◆ ACTIVITY ◆
Your answer should reproduce every line of the material in which the word "gave" occurs.

◆ RECORDS SUPPLIED ◆
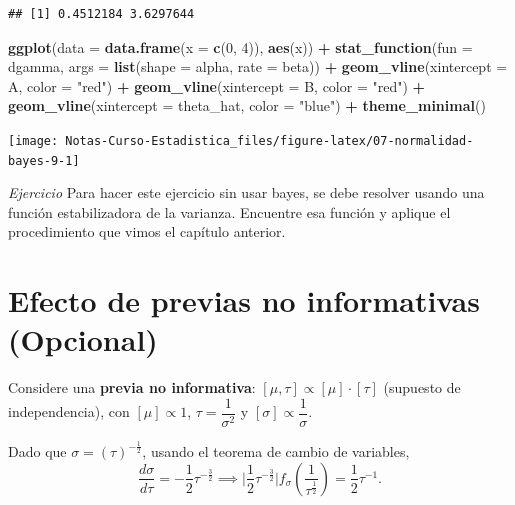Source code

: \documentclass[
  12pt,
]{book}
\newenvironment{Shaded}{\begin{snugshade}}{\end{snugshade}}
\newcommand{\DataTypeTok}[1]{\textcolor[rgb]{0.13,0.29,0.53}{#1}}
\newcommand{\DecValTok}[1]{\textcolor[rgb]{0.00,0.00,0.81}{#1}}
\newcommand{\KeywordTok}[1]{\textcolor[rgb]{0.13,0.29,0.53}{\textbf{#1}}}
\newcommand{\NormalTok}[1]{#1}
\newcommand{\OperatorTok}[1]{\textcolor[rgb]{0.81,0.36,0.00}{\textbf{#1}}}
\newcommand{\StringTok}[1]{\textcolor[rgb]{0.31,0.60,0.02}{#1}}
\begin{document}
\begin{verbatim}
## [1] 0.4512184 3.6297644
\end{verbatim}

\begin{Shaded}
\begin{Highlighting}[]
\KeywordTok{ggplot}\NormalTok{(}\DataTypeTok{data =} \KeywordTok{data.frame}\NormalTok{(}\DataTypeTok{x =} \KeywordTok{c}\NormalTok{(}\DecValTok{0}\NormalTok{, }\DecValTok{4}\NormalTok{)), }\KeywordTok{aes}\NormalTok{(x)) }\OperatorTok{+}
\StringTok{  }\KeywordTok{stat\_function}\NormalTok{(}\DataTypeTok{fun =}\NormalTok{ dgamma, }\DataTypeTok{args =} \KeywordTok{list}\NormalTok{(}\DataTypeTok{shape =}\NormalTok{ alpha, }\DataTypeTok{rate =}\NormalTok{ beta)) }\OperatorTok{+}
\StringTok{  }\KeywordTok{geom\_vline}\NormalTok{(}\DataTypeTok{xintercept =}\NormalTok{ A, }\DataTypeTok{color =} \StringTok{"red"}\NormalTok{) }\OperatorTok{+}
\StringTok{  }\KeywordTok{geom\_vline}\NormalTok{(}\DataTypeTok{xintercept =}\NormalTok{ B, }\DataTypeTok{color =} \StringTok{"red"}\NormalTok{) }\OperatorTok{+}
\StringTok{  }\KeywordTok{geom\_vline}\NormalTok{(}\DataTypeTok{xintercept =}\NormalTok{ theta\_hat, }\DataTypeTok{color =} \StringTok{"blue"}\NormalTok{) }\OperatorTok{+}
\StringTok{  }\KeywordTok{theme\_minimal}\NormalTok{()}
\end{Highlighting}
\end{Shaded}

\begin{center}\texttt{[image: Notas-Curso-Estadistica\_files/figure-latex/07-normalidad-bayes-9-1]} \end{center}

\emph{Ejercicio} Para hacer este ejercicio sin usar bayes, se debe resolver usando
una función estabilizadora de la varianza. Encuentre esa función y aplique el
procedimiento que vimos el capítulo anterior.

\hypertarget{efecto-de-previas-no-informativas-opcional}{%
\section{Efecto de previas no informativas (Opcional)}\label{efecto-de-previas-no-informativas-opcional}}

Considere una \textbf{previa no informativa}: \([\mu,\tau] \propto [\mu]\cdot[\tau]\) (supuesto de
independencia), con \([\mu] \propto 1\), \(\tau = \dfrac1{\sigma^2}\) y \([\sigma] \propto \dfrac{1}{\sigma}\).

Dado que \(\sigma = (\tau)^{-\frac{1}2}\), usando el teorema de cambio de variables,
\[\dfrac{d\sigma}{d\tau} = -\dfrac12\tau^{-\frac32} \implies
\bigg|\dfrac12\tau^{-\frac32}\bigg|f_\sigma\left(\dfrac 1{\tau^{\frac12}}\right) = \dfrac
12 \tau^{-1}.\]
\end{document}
==
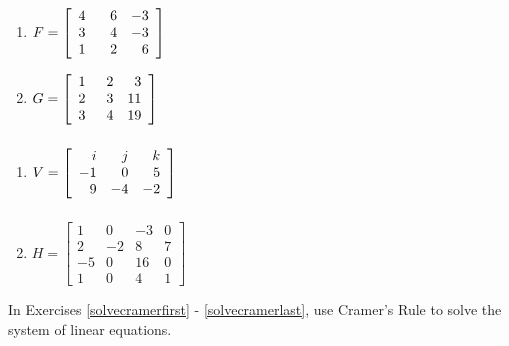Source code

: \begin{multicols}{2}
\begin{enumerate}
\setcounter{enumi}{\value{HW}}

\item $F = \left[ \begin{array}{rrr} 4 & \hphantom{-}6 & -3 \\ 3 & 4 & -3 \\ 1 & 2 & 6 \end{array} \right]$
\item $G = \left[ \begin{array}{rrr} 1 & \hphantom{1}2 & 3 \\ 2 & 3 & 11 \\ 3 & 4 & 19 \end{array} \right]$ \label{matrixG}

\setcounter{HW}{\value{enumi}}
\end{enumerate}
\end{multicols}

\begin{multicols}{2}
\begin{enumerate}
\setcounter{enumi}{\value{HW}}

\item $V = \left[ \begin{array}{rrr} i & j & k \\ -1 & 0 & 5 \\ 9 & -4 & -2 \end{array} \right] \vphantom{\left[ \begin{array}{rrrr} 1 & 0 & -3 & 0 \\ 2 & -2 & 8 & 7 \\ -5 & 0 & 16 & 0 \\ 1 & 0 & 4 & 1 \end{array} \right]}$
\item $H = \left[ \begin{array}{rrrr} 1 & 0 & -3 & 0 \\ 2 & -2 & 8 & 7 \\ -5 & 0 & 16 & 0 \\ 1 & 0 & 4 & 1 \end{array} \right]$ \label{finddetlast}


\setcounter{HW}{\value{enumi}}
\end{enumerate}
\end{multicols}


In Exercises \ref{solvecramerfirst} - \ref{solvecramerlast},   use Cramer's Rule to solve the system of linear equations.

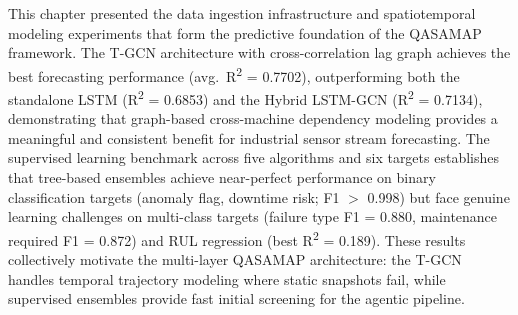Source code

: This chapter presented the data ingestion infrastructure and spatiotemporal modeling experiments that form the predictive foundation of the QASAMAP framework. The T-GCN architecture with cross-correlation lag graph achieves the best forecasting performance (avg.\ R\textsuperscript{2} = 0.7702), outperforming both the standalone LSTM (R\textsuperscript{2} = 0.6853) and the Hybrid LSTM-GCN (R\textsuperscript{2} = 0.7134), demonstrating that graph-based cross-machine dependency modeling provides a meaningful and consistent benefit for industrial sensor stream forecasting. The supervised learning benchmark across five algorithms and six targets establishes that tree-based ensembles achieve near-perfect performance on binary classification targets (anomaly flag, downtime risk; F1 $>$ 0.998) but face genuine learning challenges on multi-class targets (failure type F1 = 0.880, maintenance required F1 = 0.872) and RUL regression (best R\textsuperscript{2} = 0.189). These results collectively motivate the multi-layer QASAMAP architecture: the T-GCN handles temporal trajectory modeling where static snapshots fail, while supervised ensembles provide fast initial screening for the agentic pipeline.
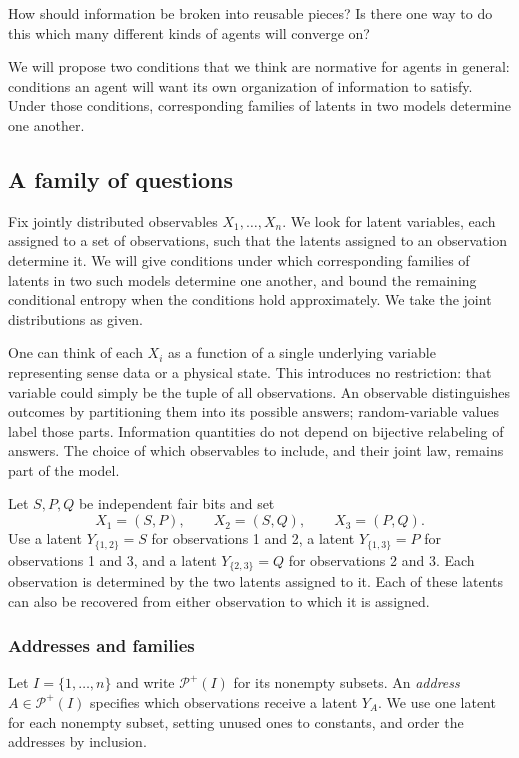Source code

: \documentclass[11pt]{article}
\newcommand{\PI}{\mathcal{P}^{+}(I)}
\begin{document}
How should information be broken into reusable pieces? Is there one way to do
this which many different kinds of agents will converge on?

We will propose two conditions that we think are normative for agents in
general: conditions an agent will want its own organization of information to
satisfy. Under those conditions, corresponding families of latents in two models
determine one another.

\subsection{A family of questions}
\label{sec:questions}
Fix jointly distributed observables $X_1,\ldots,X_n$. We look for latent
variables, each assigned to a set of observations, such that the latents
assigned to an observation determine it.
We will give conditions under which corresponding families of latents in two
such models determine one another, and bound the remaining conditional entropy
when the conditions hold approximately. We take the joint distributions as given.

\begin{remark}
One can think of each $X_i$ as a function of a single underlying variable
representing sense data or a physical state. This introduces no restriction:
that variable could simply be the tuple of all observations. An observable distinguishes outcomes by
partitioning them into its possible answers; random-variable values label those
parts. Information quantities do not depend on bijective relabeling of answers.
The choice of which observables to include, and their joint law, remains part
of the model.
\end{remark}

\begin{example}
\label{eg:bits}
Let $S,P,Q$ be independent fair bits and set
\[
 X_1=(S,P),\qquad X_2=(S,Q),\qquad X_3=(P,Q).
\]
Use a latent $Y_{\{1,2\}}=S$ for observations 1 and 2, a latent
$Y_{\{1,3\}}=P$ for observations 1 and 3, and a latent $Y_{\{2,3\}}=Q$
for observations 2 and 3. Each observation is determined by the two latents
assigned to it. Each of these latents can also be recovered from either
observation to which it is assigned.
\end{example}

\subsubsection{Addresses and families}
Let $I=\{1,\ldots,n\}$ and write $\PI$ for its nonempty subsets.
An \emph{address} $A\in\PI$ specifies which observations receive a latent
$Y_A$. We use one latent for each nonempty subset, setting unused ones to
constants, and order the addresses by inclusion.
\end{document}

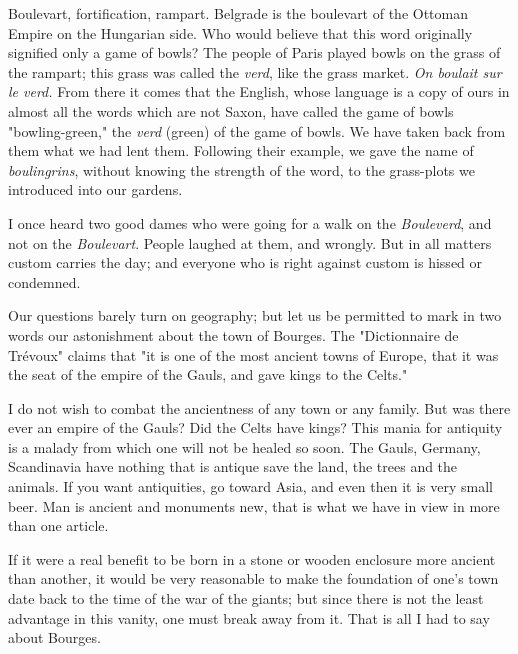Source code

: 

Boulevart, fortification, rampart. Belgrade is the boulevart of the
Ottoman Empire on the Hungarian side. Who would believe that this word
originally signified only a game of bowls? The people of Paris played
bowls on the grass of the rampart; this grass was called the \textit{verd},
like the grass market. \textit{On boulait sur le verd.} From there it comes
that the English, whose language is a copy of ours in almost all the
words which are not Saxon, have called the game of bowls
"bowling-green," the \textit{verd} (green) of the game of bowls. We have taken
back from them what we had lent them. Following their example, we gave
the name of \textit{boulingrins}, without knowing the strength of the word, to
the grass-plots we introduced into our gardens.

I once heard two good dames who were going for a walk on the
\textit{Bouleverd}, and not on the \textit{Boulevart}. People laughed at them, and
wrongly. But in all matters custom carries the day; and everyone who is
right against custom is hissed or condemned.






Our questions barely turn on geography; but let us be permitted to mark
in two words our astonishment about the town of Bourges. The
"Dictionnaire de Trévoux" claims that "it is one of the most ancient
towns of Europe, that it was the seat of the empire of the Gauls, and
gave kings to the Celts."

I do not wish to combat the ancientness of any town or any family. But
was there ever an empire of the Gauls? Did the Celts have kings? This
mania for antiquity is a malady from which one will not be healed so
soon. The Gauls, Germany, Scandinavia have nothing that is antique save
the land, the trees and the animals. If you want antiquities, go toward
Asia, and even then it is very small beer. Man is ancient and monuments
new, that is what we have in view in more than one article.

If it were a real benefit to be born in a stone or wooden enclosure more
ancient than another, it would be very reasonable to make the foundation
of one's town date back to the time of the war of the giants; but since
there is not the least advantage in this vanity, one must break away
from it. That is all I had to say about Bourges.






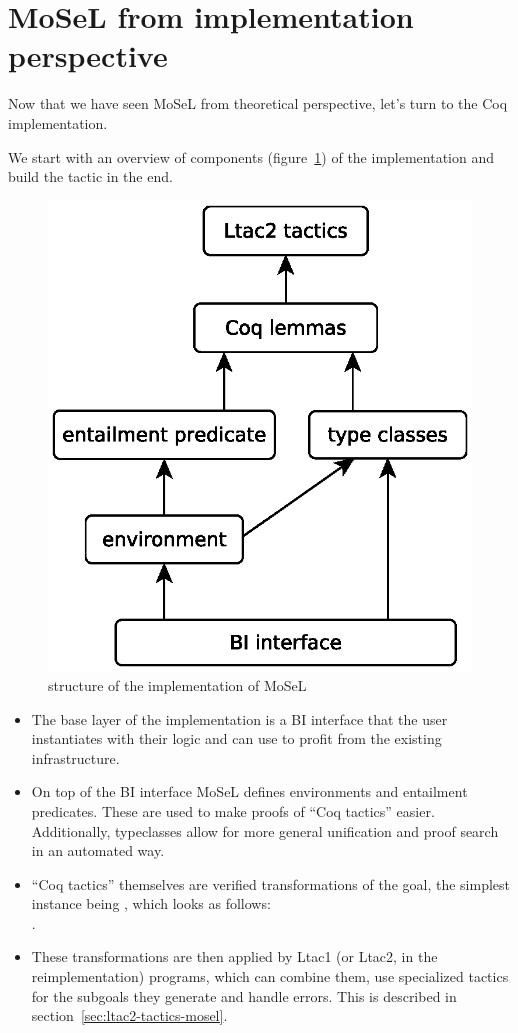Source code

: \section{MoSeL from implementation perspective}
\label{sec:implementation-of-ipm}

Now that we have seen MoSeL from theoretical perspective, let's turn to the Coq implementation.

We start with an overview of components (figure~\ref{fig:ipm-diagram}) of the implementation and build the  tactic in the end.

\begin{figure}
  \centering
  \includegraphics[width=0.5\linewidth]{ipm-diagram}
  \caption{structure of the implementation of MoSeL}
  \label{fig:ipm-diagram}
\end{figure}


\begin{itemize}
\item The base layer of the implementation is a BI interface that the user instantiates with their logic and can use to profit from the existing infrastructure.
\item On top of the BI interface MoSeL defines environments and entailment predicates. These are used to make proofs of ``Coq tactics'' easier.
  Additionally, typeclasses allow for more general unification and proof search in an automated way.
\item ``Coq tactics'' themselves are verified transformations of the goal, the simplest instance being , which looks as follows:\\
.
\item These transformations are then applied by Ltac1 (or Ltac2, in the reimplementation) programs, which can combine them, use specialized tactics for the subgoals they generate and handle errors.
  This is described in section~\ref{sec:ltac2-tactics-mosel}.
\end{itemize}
* * *
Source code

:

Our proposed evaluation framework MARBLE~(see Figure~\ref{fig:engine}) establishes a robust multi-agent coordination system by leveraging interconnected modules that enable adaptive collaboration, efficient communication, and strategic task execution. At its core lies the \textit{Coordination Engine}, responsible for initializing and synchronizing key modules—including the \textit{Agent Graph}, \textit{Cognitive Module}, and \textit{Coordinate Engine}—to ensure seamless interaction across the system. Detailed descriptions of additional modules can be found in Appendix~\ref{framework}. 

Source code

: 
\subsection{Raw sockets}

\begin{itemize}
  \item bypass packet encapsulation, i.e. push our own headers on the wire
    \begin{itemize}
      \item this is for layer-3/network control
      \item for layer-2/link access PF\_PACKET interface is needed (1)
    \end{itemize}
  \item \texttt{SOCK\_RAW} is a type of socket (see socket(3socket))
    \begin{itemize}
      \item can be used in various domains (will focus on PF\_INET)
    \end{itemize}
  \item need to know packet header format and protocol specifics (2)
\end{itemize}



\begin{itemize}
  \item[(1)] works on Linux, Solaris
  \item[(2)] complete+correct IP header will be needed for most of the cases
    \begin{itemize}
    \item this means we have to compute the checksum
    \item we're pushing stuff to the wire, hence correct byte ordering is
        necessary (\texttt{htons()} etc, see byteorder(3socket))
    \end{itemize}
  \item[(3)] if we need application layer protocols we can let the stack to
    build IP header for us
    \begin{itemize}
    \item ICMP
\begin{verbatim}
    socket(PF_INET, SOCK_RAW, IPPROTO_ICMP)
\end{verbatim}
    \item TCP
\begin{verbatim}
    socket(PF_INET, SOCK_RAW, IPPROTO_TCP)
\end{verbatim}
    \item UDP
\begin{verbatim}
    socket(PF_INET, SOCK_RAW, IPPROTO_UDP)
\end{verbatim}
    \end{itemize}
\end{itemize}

◆ PROBLEM SOLUTION ◆
back from them what we had lent them. Following their example, we gave
gave kings to the Celts."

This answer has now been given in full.